They, unfortunately, had made a crippling oversight in their development; they made oxygen through photosynthesis, and there was only so much oxygen the earth's iron and oceans could absorb. When the oxygen level in the atmosphere passed that point, it was discovered that oxygen is poisonous to the things that were making it.

Uh. Damn!

So, yet another change was necessary. Through yet another incredibly complex, time-consuming, poorly-understood process, the tiny organisms learned to live in groups and specialize, ultimately forming single larger masses that we currently know as eukaryotes, or, with a little extrapolation, us.

At all these junctures, something arose, or happened, or was invented that had never been so before.
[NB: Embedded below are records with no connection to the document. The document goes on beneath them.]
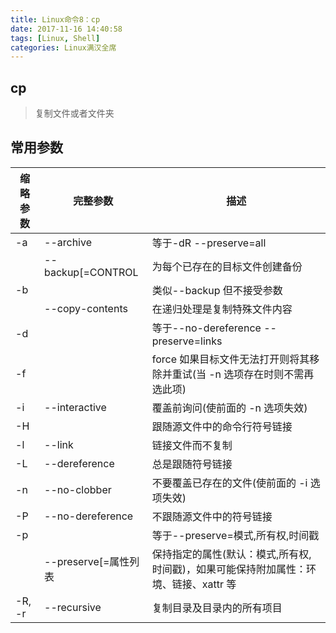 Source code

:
 ```yaml
---
title: Linux命令8：cp
date: 2017-11-16 14:40:58
tags: [Linux, Shell]
categories: Linux满汉全席
---
```


## cp

> 复制文件或者文件夹

## 常用参数

| 缩略参数 | 完整参数  | 描述
| --- | --- | ---
| -a | --archive | 等于-dR --preserve=all
|  | --backup[=CONTROL | 为每个已存在的目标文件创建备份
| -b |  | 类似--backup 但不接受参数
|  | --copy-contents  |  在递归处理是复制特殊文件内容
| -d |  | 等于--no-dereference --preserve=links
| -f| | force  如果目标文件无法打开则将其移除并重试(当 -n 选项存在时则不需再选此项)
| -i | --interactive  | 覆盖前询问(使前面的 -n 选项失效)
| -H |  | 跟随源文件中的命令行符号链接
| -l | --link |  链接文件而不复制
| -L | --dereference |  总是跟随符号链接
| -n | --no-clobber | 不要覆盖已存在的文件(使前面的 -i 选项失效)
| -P | --no-dereference | 不跟随源文件中的符号链接
| -p |  | 等于--preserve=模式,所有权,时间戳
|  | --preserve[=属性列表 | 保持指定的属性(默认：模式,所有权,时间戳)，如果可能保持附加属性：环境、链接、xattr 等
| -R, -r | --recursive | 复制目录及目录内的所有项目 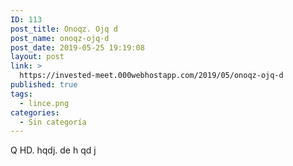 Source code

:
 ```yaml
---
ID: 113
post_title: Onoqz. Ojq d
post_name: onoqz-ojq-d
post_date: 2019-05-25 19:19:08
layout: post
link: >
  https://invested-meet.000webhostapp.com/2019/05/onoqz-ojq-d
published: true
tags:
  - lince.png
categories:
  - Sin categoría
---
```

Q HD. hqdj. de h  qd j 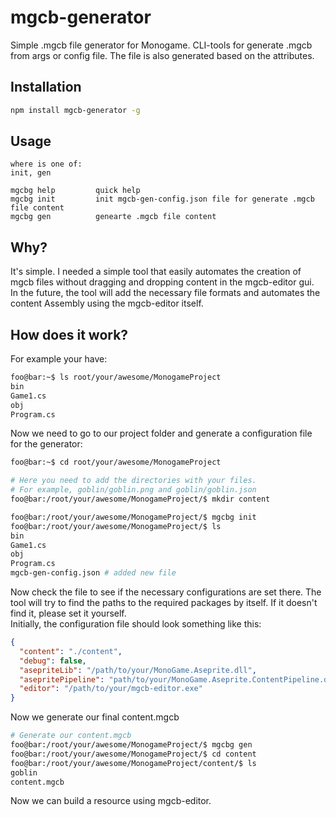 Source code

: <h1>mgcb-generator</h1>
Simple .mgcb file generator for Monogame. CLI-tools for generate .mgcb from args or config file.
The file is also generated based on the attributes.

<h2>Installation</h2>

```sh
npm install mgcb-generator -g
```

<h2>Usage</h2>

```
where is one of:
init, gen

mgcbg help         quick help
mgcbg init         init mgcb-gen-config.json file for generate .mgcb file content
mgcbg gen          genearte .mgcb file content
```

<h2>Why?</h2>
It's simple. 
I needed a simple tool that easily automates the 
creation of mgcb files without dragging and 
dropping content in the mgcb-editor gui.<br>
In the future, the tool will add the necessary file formats and 
automates the content Assembly using the mgcb-editor itself.

<h2>How does it work?</h2>
For example your have: <br>

```sh
foo@bar:~$ ls root/your/awesome/MonogameProject
bin
Game1.cs
obj
Program.cs
```

Now we need to go to our project folder and generate a configuration file for the generator:

```sh
foo@bar:~$ cd root/your/awesome/MonogameProject

# Here you need to add the directories with your files.
# For example, goblin/goblin.png and goblin/goblin.json
foo@bar:/root/your/awesome/MonogameProject/$ mkdir content

foo@bar:/root/your/awesome/MonogameProject/$ mgcbg init
foo@bar:/root/your/awesome/MonogameProject/$ ls
bin
Game1.cs
obj
Program.cs
mgcb-gen-config.json # added new file
```

Now check the file to see if the necessary configurations are set there.
The tool will try to find the paths to the required packages by itself.
If it doesn't find it, please set it yourself.<br/>
Initially, the configuration file should look something like this:<br>

```json
{
  "content": "./content",
  "debug": false,
  "asepriteLib": "/path/to/your/MonoGame.Aseprite.dll",
  "asepritePipeline": "path/to/your/MonoGame.Aseprite.ContentPipeline.dll",
  "editor": "/path/to/your/mgcb-editor.exe"
}
```

Now we generate our final content.mgcb

```sh
# Generate our content.mgcb
foo@bar:/root/your/awesome/MonogameProject/$ mgcbg gen
foo@bar:/root/your/awesome/MonogameProject/$ cd content
foo@bar:/root/your/awesome/MonogameProject/content/$ ls
goblin
content.mgcb
```

Now we can build a resource using mgcb-editor.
These were not modifications of things, mind you, but entirely new things arising out of nothingness, at times when the universe could only be personified as shuffling its feet in uncertainty.

So the point I'm getting to is this: when you're uncertain in life, it's pretty normal. It was 14 billion years of uncertainty that created you, after all. Uncertainty is our natural state. The best things, the most lasting things, always arise out of turbulence of some kind, whether that means the boiling surface of the young Earth or the whirling, distracted realm of your mind.

Don't worry about being uncertain. It's a stressful sensation in itself, obviously, but what I mean is don't worry over the fact that you're worrying. "But I don't have all the data!" Nothing, and no one, ever has. Creativity is just the act of applying energy to uncertainty until something amazing is created.

TL;DR You are the latest in iterations beyond counting of uncertain things. There are infinitely varied and equally uncertain futures available to you, and all of them are the right one.